まだ少し考えていたいのだが、どうやら新一はそんな事などさせるつもりはないようだ。平次は小さくため息をついて本題を出した。



「……最近、工藤何やおかしないか?」


平次は新一の体がぴくっと反応したのを見逃さなかった。



「……別に……普通だぜ…?」


「言いたい事あるなら言えばええやん!」

「…だから、何もないって。
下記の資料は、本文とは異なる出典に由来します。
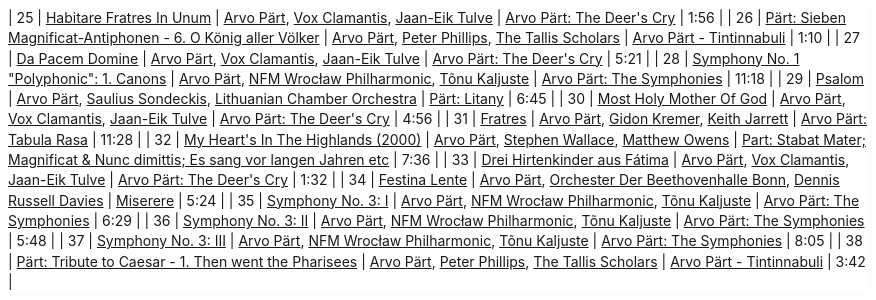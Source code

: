 | 25 | [Habitare Fratres In Unum](https://open.spotify.com/track/13I9Ox9D1tPj0g3h73R7UO) | [Arvo Pärt](https://open.spotify.com/artist/2P6ygesd9xg5DPOBnda2jg), [Vox Clamantis](https://open.spotify.com/artist/2o4fP24SuANxgJSKLStc8p), [Jaan\-Eik Tulve](https://open.spotify.com/artist/30LOKkeDcYJcBwsiiNYq7k) | [Arvo Pärt: The Deer's Cry](https://open.spotify.com/album/4OveigFm1HVuiaWsJHLMpZ) | 1:56 |
| 26 | [Pärt: Sieben Magnificat\-Antiphonen \- 6\. O König aller Völker](https://open.spotify.com/track/5A9z6i6UvZmRxt8TdkBWSl) | [Arvo Pärt](https://open.spotify.com/artist/2P6ygesd9xg5DPOBnda2jg), [Peter Phillips](https://open.spotify.com/artist/3Yu1KWrCZ0X79c0BhryYPk), [The Tallis Scholars](https://open.spotify.com/artist/3vENFkiF5PZRluBBtQiwcG) | [Arvo Pärt \- Tintinnabuli](https://open.spotify.com/album/3rULUa1E8zyCCcNXjgACt1) | 1:10 |
| 27 | [Da Pacem Domine](https://open.spotify.com/track/0VkrMyAKlyksZmrtWFFR4m) | [Arvo Pärt](https://open.spotify.com/artist/2P6ygesd9xg5DPOBnda2jg), [Vox Clamantis](https://open.spotify.com/artist/2o4fP24SuANxgJSKLStc8p), [Jaan\-Eik Tulve](https://open.spotify.com/artist/30LOKkeDcYJcBwsiiNYq7k) | [Arvo Pärt: The Deer's Cry](https://open.spotify.com/album/4OveigFm1HVuiaWsJHLMpZ) | 5:21 |
| 28 | [Symphony No\. 1 "Polyphonic": 1\. Canons](https://open.spotify.com/track/6U7l61R1knJTFVQpxZd6qY) | [Arvo Pärt](https://open.spotify.com/artist/2P6ygesd9xg5DPOBnda2jg), [NFM Wrocław Philharmonic](https://open.spotify.com/artist/4khYM3vJclruis0KI1Og9h), [Tõnu Kaljuste](https://open.spotify.com/artist/4MECrpIPG1u3XtHd2YXbrT) | [Arvo Pärt: The Symphonies](https://open.spotify.com/album/4Q7Yd8ZbZmS4h28WTjUkmI) | 11:18 |
| 29 | [Psalom](https://open.spotify.com/track/3L2vtAvepiG4LRd0czyVHW) | [Arvo Pärt](https://open.spotify.com/artist/2P6ygesd9xg5DPOBnda2jg), [Saulius Sondeckis](https://open.spotify.com/artist/2mHCS8PPaV7cAmT3ew8qHY), [Lithuanian Chamber Orchestra](https://open.spotify.com/artist/0vFb3LsJFAOgLo3s8XI4B2) | [Pärt: Litany](https://open.spotify.com/album/0hm4LtWYlYUSUd1wuoGHu7) | 6:45 |
| 30 | [Most Holy Mother Of God](https://open.spotify.com/track/4aUMtHSv03Dw4Aj6v6p4Do) | [Arvo Pärt](https://open.spotify.com/artist/2P6ygesd9xg5DPOBnda2jg), [Vox Clamantis](https://open.spotify.com/artist/2o4fP24SuANxgJSKLStc8p), [Jaan\-Eik Tulve](https://open.spotify.com/artist/30LOKkeDcYJcBwsiiNYq7k) | [Arvo Pärt: The Deer's Cry](https://open.spotify.com/album/4OveigFm1HVuiaWsJHLMpZ) | 4:56 |
| 31 | [Fratres](https://open.spotify.com/track/5epUHeVCnfDyAZHKgsI39k) | [Arvo Pärt](https://open.spotify.com/artist/2P6ygesd9xg5DPOBnda2jg), [Gidon Kremer](https://open.spotify.com/artist/24ibCRKLtfIZcfrixiBAsm), [Keith Jarrett](https://open.spotify.com/artist/0F3Aew9DSd6fb6192K1K0Y) | [Arvo Pärt: Tabula Rasa](https://open.spotify.com/album/49D5gWPTroxbtRceTZgT39) | 11:28 |
| 32 | [My Heart's In The Highlands \(2000\)](https://open.spotify.com/track/0rYckXgvDFFuCFfkhXaLpE) | [Arvo Pärt](https://open.spotify.com/artist/2P6ygesd9xg5DPOBnda2jg), [Stephen Wallace](https://open.spotify.com/artist/2bfBjqXybsYcpoKRXc8v8R), [Matthew Owens](https://open.spotify.com/artist/1XNpgJkal5vW63XlqYmmGA) | [Part: Stabat Mater; Magnificat & Nunc dimittis; Es sang vor langen Jahren etc](https://open.spotify.com/album/2Qwqe1Zl8wCn41WO40rB3Q) | 7:36 |
| 33 | [Drei Hirtenkinder aus Fátima](https://open.spotify.com/track/6NdctlQOQfqgIv8JTINxOu) | [Arvo Pärt](https://open.spotify.com/artist/2P6ygesd9xg5DPOBnda2jg), [Vox Clamantis](https://open.spotify.com/artist/2o4fP24SuANxgJSKLStc8p), [Jaan\-Eik Tulve](https://open.spotify.com/artist/30LOKkeDcYJcBwsiiNYq7k) | [Arvo Pärt: The Deer's Cry](https://open.spotify.com/album/4OveigFm1HVuiaWsJHLMpZ) | 1:32 |
| 34 | [Festina Lente](https://open.spotify.com/track/7MyonMzwVnI15mt9tnalJn) | [Arvo Pärt](https://open.spotify.com/artist/2P6ygesd9xg5DPOBnda2jg), [Orchester Der Beethovenhalle Bonn](https://open.spotify.com/artist/0nudhlrQKb86TgZcOKz6Xm), [Dennis Russell Davies](https://open.spotify.com/artist/6Ap58z5zmafflrr6BRbre8) | [Miserere](https://open.spotify.com/album/0H6tuYU7VUgnE0WOgO0EIS) | 5:24 |
| 35 | [Symphony No\. 3: I](https://open.spotify.com/track/3EBe6mPU39SyXTVsEIZbpK) | [Arvo Pärt](https://open.spotify.com/artist/2P6ygesd9xg5DPOBnda2jg), [NFM Wrocław Philharmonic](https://open.spotify.com/artist/4khYM3vJclruis0KI1Og9h), [Tõnu Kaljuste](https://open.spotify.com/artist/4MECrpIPG1u3XtHd2YXbrT) | [Arvo Pärt: The Symphonies](https://open.spotify.com/album/4Q7Yd8ZbZmS4h28WTjUkmI) | 6:29 |
| 36 | [Symphony No\. 3: II](https://open.spotify.com/track/7AE7x95AY9ZU1P2UujvwbA) | [Arvo Pärt](https://open.spotify.com/artist/2P6ygesd9xg5DPOBnda2jg), [NFM Wrocław Philharmonic](https://open.spotify.com/artist/4khYM3vJclruis0KI1Og9h), [Tõnu Kaljuste](https://open.spotify.com/artist/4MECrpIPG1u3XtHd2YXbrT) | [Arvo Pärt: The Symphonies](https://open.spotify.com/album/4Q7Yd8ZbZmS4h28WTjUkmI) | 5:48 |
| 37 | [Symphony No\. 3: III](https://open.spotify.com/track/4lJv4Wg2ehsH1mFjWvvAtd) | [Arvo Pärt](https://open.spotify.com/artist/2P6ygesd9xg5DPOBnda2jg), [NFM Wrocław Philharmonic](https://open.spotify.com/artist/4khYM3vJclruis0KI1Og9h), [Tõnu Kaljuste](https://open.spotify.com/artist/4MECrpIPG1u3XtHd2YXbrT) | [Arvo Pärt: The Symphonies](https://open.spotify.com/album/4Q7Yd8ZbZmS4h28WTjUkmI) | 8:05 |
| 38 | [Pärt: Tribute to Caesar \- 1\. Then went the Pharisees](https://open.spotify.com/track/70EezNNqzOa09iNOyCWyM6) | [Arvo Pärt](https://open.spotify.com/artist/2P6ygesd9xg5DPOBnda2jg), [Peter Phillips](https://open.spotify.com/artist/3Yu1KWrCZ0X79c0BhryYPk), [The Tallis Scholars](https://open.spotify.com/artist/3vENFkiF5PZRluBBtQiwcG) | [Arvo Pärt \- Tintinnabuli](https://open.spotify.com/album/3rULUa1E8zyCCcNXjgACt1) | 3:42 |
服部、考えすぎ…」

「嘘いいなや!さっきの電話でもそうやで!一人納得しよって、勝手に切ったやん!俺の話まだ終わってへんゆうのにやなぁ…」




「……話って…怒ってただけじゃん……」




「 工藤…?」





何だか本当に新一がおかしい。


わざと平次を怒らせようとしているようにも見える。しかし、平次を怒らせて何になるというのだろうか。


電話でも言っていた新一が平次から聞きたがっているという『それ』。

おそらく、『それ』を言わせたいのだろうが、『それ』とは一体何なのか見当もつかない。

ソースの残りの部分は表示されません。